## Exercise
Your answer must be an exact copy of the records below, with every picture left out.
*** Opening Records shown ***
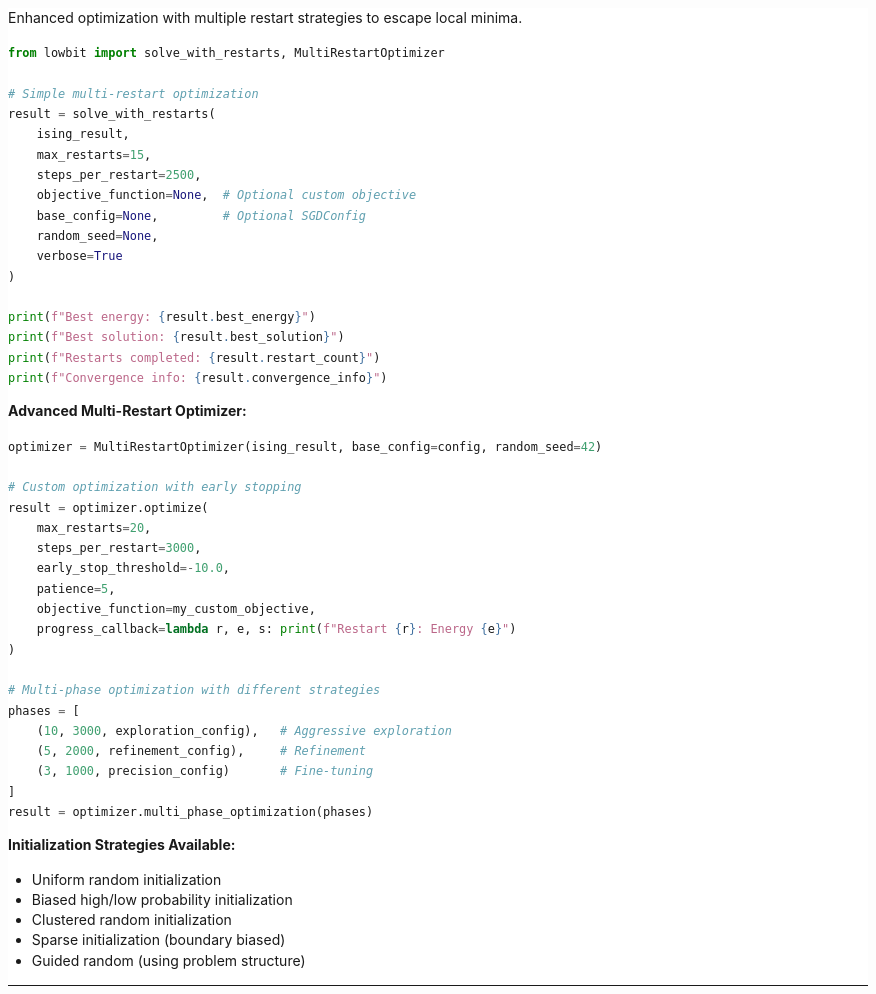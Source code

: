 Enhanced optimization with multiple restart strategies to escape local minima.

```python
from lowbit import solve_with_restarts, MultiRestartOptimizer

# Simple multi-restart optimization
result = solve_with_restarts(
    ising_result,
    max_restarts=15,
    steps_per_restart=2500,
    objective_function=None,  # Optional custom objective
    base_config=None,         # Optional SGDConfig
    random_seed=None,
    verbose=True
)

print(f"Best energy: {result.best_energy}")
print(f"Best solution: {result.best_solution}")
print(f"Restarts completed: {result.restart_count}")
print(f"Convergence info: {result.convergence_info}")
```

**Advanced Multi-Restart Optimizer:**
```python
optimizer = MultiRestartOptimizer(ising_result, base_config=config, random_seed=42)

# Custom optimization with early stopping
result = optimizer.optimize(
    max_restarts=20,
    steps_per_restart=3000,
    early_stop_threshold=-10.0,
    patience=5,
    objective_function=my_custom_objective,
    progress_callback=lambda r, e, s: print(f"Restart {r}: Energy {e}")
)

# Multi-phase optimization with different strategies
phases = [
    (10, 3000, exploration_config),   # Aggressive exploration
    (5, 2000, refinement_config),     # Refinement
    (3, 1000, precision_config)       # Fine-tuning
]
result = optimizer.multi_phase_optimization(phases)
```

**Initialization Strategies Available:**
- Uniform random initialization
- Biased high/low probability initialization
- Clustered random initialization
- Sparse initialization (boundary biased)
- Guided random (using problem structure)

---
*** Closing Records shown ***
## Solution for this problem
Source code

: Enhanced optimization with multiple restart strategies to escape local minima.

```python
from lowbit import solve_with_restarts, MultiRestartOptimizer

# Simple multi-restart optimization
result = solve_with_restarts(
    ising_result,
    max_restarts=15,
    steps_per_restart=2500,
    objective_function=None,  # Optional custom objective
    base_config=None,         # Optional SGDConfig
    random_seed=None,
    verbose=True
)

print(f"Best energy: {result.best_energy}")
print(f"Best solution: {result.best_solution}")
print(f"Restarts completed: {result.restart_count}")
print(f"Convergence info: {result.convergence_info}")
```

**Advanced Multi-Restart Optimizer:**
```python
optimizer = MultiRestartOptimizer(ising_result, base_config=config, random_seed=42)

# Custom optimization with early stopping
result = optimizer.optimize(
    max_restarts=20,
    steps_per_restart=3000,
    early_stop_threshold=-10.0,
    patience=5,
    objective_function=my_custom_objective,
    progress_callback=lambda r, e, s: print(f"Restart {r}: Energy {e}")
)

# Multi-phase optimization with different strategies
phases = [
    (10, 3000, exploration_config),   # Aggressive exploration
    (5, 2000, refinement_config),     # Refinement
    (3, 1000, precision_config)       # Fine-tuning
]
result = optimizer.multi_phase_optimization(phases)
```

**Initialization Strategies Available:**
- Uniform random initialization
- Biased high/low probability initialization
- Clustered random initialization
- Sparse initialization (boundary biased)
- Guided random (using problem structure)

---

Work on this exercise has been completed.